= GIVEN DATA =
=== Begin Enclosure ===
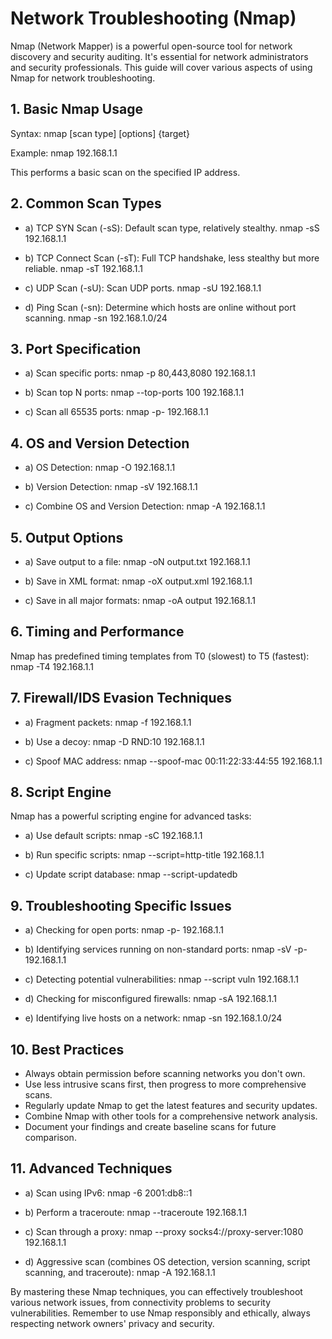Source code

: # Network Troubleshooting (Nmap)

Nmap (Network Mapper) is a powerful open-source tool for network discovery and security auditing. It's essential for network administrators and security professionals. This guide will cover various aspects of using Nmap for network troubleshooting.

## 1. Basic Nmap Usage

Syntax: nmap [scan type] [options] {target}

Example: nmap 192.168.1.1

This performs a basic scan on the specified IP address.

## 2. Common Scan Types

- a) TCP SYN Scan (-sS): Default scan type, relatively stealthy.
   nmap -sS 192.168.1.1

- b) TCP Connect Scan (-sT): Full TCP handshake, less stealthy but more reliable.
   nmap -sT 192.168.1.1

- c) UDP Scan (-sU): Scan UDP ports.
   nmap -sU 192.168.1.1

- d) Ping Scan (-sn): Determine which hosts are online without port scanning.
   nmap -sn 192.168.1.0/24

## 3. Port Specification

- a) Scan specific ports:
   nmap -p 80,443,8080 192.168.1.1

- b) Scan top N ports:
   nmap --top-ports 100 192.168.1.1

- c) Scan all 65535 ports:
   nmap -p- 192.168.1.1

## 4. OS and Version Detection

- a) OS Detection:
   nmap -O 192.168.1.1

- b) Version Detection:
   nmap -sV 192.168.1.1

- c) Combine OS and Version Detection:
   nmap -A 192.168.1.1

## 5. Output Options

- a) Save output to a file:
   nmap -oN output.txt 192.168.1.1

- b) Save in XML format:
   nmap -oX output.xml 192.168.1.1

- c) Save in all major formats:
   nmap -oA output 192.168.1.1

## 6. Timing and Performance

Nmap has predefined timing templates from T0 (slowest) to T5 (fastest):
nmap -T4 192.168.1.1

## 7. Firewall/IDS Evasion Techniques

- a) Fragment packets:
   nmap -f 192.168.1.1

- b) Use a decoy:
   nmap -D RND:10 192.168.1.1

- c) Spoof MAC address:
   nmap --spoof-mac 00:11:22:33:44:55 192.168.1.1

## 8. Script Engine

Nmap has a powerful scripting engine for advanced tasks:

- a) Use default scripts:
   nmap -sC 192.168.1.1

- b) Run specific scripts:
   nmap --script=http-title 192.168.1.1

- c) Update script database:
   nmap --script-updatedb

## 9. Troubleshooting Specific Issues

- a) Checking for open ports:
   nmap -p- 192.168.1.1

- b) Identifying services running on non-standard ports:
   nmap -sV -p- 192.168.1.1

- c) Detecting potential vulnerabilities:
   nmap --script vuln 192.168.1.1

- d) Checking for misconfigured firewalls:
   nmap -sA 192.168.1.1

- e) Identifying live hosts on a network:
   nmap -sn 192.168.1.0/24

## 10. Best Practices

- Always obtain permission before scanning networks you don't own.
- Use less intrusive scans first, then progress to more comprehensive scans.
- Regularly update Nmap to get the latest features and security updates.
- Combine Nmap with other tools for a comprehensive network analysis.
- Document your findings and create baseline scans for future comparison.

## 11. Advanced Techniques

- a) Scan using IPv6:
   nmap -6 2001:db8::1

- b) Perform a traceroute:
   nmap --traceroute 192.168.1.1

- c) Scan through a proxy:
   nmap --proxy socks4://proxy-server:1080 192.168.1.1

- d) Aggressive scan (combines OS detection, version scanning, script scanning, and traceroute):
   nmap -A 192.168.1.1

By mastering these Nmap techniques, you can effectively troubleshoot various network issues, from connectivity problems to security vulnerabilities. Remember to use Nmap responsibly and ethically, always respecting network owners' privacy and security.
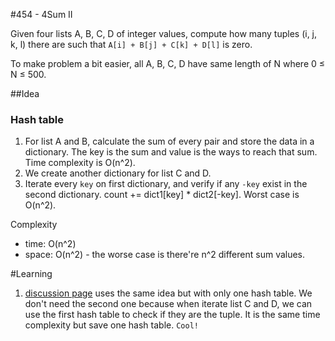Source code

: #454 - 4Sum II

Given four lists A, B, C, D of integer values, compute how many tuples (i, j, k, l) there are such that `A[i] + B[j] + C[k] + D[l]` is zero.

To make problem a bit easier, all A, B, C, D have same length of N where 0 ≤ N ≤ 500. 

##Idea
### Hash table
1. For list A and B, calculate the sum of every pair and store the data in a dictionary.  The key is the sum and value is the ways to reach that sum. Time complexity is O(n^2).
2. We create another dictionary for list C and D.
3. Iterate every `key` on first dictionary, and verify if any `-key` exist in the second dictionary. count += dict1[key] * dict2[-key]. Worst case is O(n^2).

Complexity

* time: O(n^2)
* space: O(n^2) - the worse case is there're n^2 different sum values.

#Learning
1. [discussion page](https://discuss.leetcode.com/topic/67593/clean-java-solution-o-n-2) uses the same idea but with only one hash table. We don't need the second one because when iterate list C and D, we can use the first hash table to check if they are the tuple. It is the same time complexity but save one hash table. `Cool!`
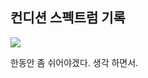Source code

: ## 컨디션 스펙트럼 기록

<img src="https://github.com/BanBanMapMaker/BanBanMapMaker/assets/101504006/df5249f2-f899-4f64-a90c-f7584ced0c62">

한동안 좀 쉬어야겠다. 생각 하면서.
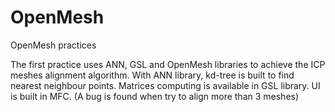 OpenMesh
========

OpenMesh practices

The first practice uses ANN, GSL and OpenMesh libraries to achieve the ICP meshes alignment algorithm. 
With ANN library, kd-tree is built to find nearest neighbour points. Matrices computing is available in GSL library.
UI is built in MFC. (A bug is found when try to align more than 3 meshes)

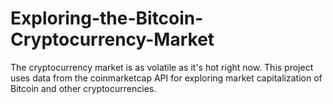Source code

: # Exploring-the-Bitcoin-Cryptocurrency-Market
The cryptocurrency market is as volatile as it's hot right now. This project uses data from the coinmarketcap API for exploring market capitalization of Bitcoin and other cryptocurrencies.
=== End Enclosure ===
If a line above includes the string "same", pick it out.

To make problem a bit easier, all A, B, C, D have same length of N where 0 ≤ N ≤ 500. 
1. [discussion page](https://discuss.leetcode.com/topic/67593/clean-java-solution-o-n-2) uses the same idea but with only one hash table. We don't need the second one because when iterate list C and D, we can use the first hash table to check if they are the tuple. It is the same time complexity but save one hash table. `Cool!`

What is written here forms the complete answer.